Time went by and I usually went home to Nova Scotia every year or two. I always went to visit my dad when I was there, sometimes reluctantly. Usually the visit would be awkward and we wouldn’t have a lot to say to one another. Phone calls were about the weather and neighbors that I didn’t know. We might as well have lived on separate planets, our lives were so different.

After I found out that the breast cancer I had in 1998 was back and had spread to my lungs, I decided I needed to go home to Halifax to be near the ocean, to mentally prepare myself to start chemotherapy again. My son Adam flew from the Netherlands to be with me and we planned to meet my dad for lunch. Adam hadn’t seen his grandfather since he was about 13.

During the visit, my dad didn’t mention the cancer or ask me about my treatments. Instead, he brought up something that happened between him and my mom when I was a child, something that didn’t involve me but painted my mom in a negative light.

I lost it. My emotions were on the edge and all of the hurt I had been feeling about our relationship started spilling out of me, like a time bomb that had been ticking for longer than I can remember. I hadn’t really cried since I found out that the cancer was back, but the floodgates had been opened and there was no turning back.

I stood on the sidewalk outside of his car and yelled at him, tears streaming down my face. “Why haven’t you asked about my treatments, how I’ve been feeling, if there’s anything I need? Why are you talking about things from 40 years ago that no longer matter? Why can’t you ever just be there for me?”

I can still see the look of shock on his face. He didn’t know what to say, so he just stood there. Finally, when I thought I had nothing left to say, he hugged me.
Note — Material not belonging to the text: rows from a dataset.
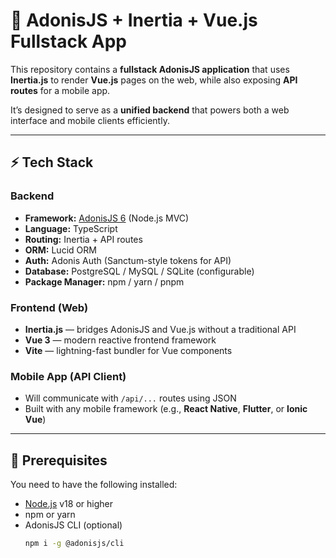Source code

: # 🧠 AdonisJS + Inertia + Vue.js Fullstack App

This repository contains a **fullstack AdonisJS application** that uses **Inertia.js** to render **Vue.js** pages on the web, while also exposing **API routes** for a mobile app.

It’s designed to serve as a **unified backend** that powers both a web interface and mobile clients efficiently.

---

## ⚡ Tech Stack

### Backend

- **Framework:** [AdonisJS 6](https://adonisjs.com/) (Node.js MVC)
- **Language:** TypeScript
- **Routing:** Inertia + API routes
- **ORM:** Lucid ORM
- **Auth:** Adonis Auth (Sanctum-style tokens for API)
- **Database:** PostgreSQL / MySQL / SQLite (configurable)
- **Package Manager:** npm / yarn / pnpm

### Frontend (Web)

- **Inertia.js** — bridges AdonisJS and Vue.js without a traditional API
- **Vue 3** — modern reactive frontend framework
- **Vite** — lightning-fast bundler for Vue components

### Mobile App (API Client)

- Will communicate with `/api/...` routes using JSON
- Built with any mobile framework (e.g., **React Native**, **Flutter**, or **Ionic Vue**)

---

## 🧰 Prerequisites

You need to have the following installed:

- [Node.js](https://nodejs.org/) v18 or higher
- npm or yarn
- AdonisJS CLI (optional)
  ```bash
  npm i -g @adonisjs/cli
  ```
As I sobbed on his shoulder, I said something that I hadn’t said to anyone else. “I’m scared. I’m just so scared”. I felt like a child again, a child who needed her daddy to make everything OK.

That was the last time I saw my dad alive. A little over a month later he went into the woods to hunt and never came home. He died the way he lived much of his life, alone. He sat down under a tree, waiting for the ducks to fly over, and he had a heart attack.

To say that my relationship with my dad was complicated is an understatement. I’ve spent my life missing the father-daughter relationship that never was. Part of me feels angry that when I finally found it in me to tell him how I felt, he died. Part of me feels guilty that I hurt him. Part of me feels sad that I didn’t tell him sooner, while we might have had the chance to change some things.

At least that was my fantasy: that we could change things and have the kind of relationship that I longed for my whole life. But the reality was that even if I had told my dad how I felt years ago, I don’t believe that he was capable of being the father that I needed. I know he never wanted to intentionally hurt me; he just didn’t seem to know how to be any other way.

I miss what might have been and never was. I’m not a religious person but I like the idea that if there is something beyond this life, that maybe we’ll have another chance to get it right. Maybe I’ll be small again and my dad will lift me up in the air and twirl me around. Maybe he’ll protect me and keep me safe from harm. Maybe he’ll ask about my dreams and fears, and he’ll listen to my answers. Maybe he’ll hold me and tell me that everything will be OK.

Maybe I’ll get to do something that I never did in this lifetime: dance with my father.